> **What to produce**
Beginning with the first line of the data below, reproduce every line unchanged, ending with the line that holds "Option - Pop".

> **The records**
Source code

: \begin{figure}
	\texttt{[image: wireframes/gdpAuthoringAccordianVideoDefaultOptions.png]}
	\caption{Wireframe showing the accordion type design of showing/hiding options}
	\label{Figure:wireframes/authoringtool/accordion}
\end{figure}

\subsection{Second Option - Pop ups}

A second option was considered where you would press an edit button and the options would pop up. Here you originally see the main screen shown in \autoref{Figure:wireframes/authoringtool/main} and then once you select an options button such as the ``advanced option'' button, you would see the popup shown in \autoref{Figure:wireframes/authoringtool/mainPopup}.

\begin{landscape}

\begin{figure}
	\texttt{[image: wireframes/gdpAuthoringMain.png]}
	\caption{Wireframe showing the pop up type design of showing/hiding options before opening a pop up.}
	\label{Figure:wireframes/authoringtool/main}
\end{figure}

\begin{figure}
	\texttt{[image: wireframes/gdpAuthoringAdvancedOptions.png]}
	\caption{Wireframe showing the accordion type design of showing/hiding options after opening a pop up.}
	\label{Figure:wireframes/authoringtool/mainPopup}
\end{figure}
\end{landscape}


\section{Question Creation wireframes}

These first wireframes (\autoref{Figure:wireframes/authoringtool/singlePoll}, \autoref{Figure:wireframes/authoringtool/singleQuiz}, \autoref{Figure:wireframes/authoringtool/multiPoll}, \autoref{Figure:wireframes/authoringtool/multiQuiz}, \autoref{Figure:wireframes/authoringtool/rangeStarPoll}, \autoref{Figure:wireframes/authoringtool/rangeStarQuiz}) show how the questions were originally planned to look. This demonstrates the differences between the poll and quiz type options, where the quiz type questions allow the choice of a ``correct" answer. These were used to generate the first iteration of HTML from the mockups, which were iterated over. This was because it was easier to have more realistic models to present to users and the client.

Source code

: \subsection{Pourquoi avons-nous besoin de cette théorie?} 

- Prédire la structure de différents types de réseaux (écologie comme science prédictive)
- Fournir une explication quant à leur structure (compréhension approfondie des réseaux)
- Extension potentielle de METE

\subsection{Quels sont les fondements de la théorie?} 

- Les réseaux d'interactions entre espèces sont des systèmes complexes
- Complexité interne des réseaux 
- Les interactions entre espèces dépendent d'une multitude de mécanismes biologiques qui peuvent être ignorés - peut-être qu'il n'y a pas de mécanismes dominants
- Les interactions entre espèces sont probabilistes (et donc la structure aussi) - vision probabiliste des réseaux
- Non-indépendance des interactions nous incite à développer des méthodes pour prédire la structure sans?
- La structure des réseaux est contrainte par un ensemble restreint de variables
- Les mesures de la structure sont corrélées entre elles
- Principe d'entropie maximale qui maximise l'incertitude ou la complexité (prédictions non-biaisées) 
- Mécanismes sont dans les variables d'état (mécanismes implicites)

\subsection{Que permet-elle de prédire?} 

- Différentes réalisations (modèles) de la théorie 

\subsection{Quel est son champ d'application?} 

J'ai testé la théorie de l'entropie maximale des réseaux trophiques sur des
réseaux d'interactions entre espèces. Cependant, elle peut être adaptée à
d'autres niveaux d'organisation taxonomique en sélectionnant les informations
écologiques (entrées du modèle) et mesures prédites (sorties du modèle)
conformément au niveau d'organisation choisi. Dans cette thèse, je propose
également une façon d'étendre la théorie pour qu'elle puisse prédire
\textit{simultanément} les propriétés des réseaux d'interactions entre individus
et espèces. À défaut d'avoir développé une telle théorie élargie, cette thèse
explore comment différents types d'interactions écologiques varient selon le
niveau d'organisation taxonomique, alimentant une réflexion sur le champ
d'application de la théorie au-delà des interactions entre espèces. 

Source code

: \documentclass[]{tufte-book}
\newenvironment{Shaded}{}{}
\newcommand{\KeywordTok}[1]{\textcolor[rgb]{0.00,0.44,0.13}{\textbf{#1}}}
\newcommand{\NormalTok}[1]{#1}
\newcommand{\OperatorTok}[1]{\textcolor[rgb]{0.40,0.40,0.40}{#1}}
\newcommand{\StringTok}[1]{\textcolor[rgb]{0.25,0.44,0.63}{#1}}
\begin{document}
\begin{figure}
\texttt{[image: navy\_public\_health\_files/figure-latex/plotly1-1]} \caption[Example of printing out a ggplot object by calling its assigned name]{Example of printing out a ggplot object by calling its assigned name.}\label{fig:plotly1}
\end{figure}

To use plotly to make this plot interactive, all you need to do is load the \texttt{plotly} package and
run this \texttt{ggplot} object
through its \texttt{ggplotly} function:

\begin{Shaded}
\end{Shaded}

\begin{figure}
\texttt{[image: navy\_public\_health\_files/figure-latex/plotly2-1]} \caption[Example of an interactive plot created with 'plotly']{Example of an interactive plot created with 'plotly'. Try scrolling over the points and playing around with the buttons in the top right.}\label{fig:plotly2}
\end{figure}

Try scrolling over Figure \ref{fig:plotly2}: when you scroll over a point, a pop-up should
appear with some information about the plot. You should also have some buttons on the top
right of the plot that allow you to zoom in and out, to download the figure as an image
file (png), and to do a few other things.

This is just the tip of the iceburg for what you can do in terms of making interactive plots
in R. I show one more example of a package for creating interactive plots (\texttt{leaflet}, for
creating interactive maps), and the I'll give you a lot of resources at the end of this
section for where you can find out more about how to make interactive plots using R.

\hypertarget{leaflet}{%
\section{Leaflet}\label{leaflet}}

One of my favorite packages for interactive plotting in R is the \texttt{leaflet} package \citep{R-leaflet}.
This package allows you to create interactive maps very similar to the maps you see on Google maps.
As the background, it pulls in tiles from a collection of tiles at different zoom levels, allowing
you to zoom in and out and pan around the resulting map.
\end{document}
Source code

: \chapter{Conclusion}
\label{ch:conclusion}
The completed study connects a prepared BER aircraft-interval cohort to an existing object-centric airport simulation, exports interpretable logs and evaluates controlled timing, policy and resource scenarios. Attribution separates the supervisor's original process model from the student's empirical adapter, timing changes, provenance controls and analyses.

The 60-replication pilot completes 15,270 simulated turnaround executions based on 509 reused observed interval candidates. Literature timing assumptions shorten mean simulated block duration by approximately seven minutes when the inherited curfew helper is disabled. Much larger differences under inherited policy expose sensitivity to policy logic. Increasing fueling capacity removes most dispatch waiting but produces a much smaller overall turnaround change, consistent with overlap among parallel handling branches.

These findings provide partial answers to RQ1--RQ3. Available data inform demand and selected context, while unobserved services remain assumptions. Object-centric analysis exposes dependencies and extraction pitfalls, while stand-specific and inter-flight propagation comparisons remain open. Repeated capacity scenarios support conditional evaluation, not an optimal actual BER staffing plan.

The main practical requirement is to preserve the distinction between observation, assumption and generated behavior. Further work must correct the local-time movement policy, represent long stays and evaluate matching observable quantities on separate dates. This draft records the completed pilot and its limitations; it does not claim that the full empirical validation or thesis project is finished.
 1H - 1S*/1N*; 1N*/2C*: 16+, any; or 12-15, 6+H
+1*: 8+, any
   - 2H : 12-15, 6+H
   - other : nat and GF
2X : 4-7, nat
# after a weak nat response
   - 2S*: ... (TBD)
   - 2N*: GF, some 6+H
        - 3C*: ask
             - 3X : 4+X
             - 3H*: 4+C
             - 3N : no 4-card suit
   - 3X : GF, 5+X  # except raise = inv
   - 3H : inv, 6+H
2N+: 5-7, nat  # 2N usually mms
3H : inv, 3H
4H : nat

> **Solution for this problem**
Source code

: \begin{figure}
	\texttt{[image: wireframes/gdpAuthoringAccordianVideoDefaultOptions.png]}
	\caption{Wireframe showing the accordion type design of showing/hiding options}
	\label{Figure:wireframes/authoringtool/accordion}
\end{figure}

\subsection{Second Option - Pop ups}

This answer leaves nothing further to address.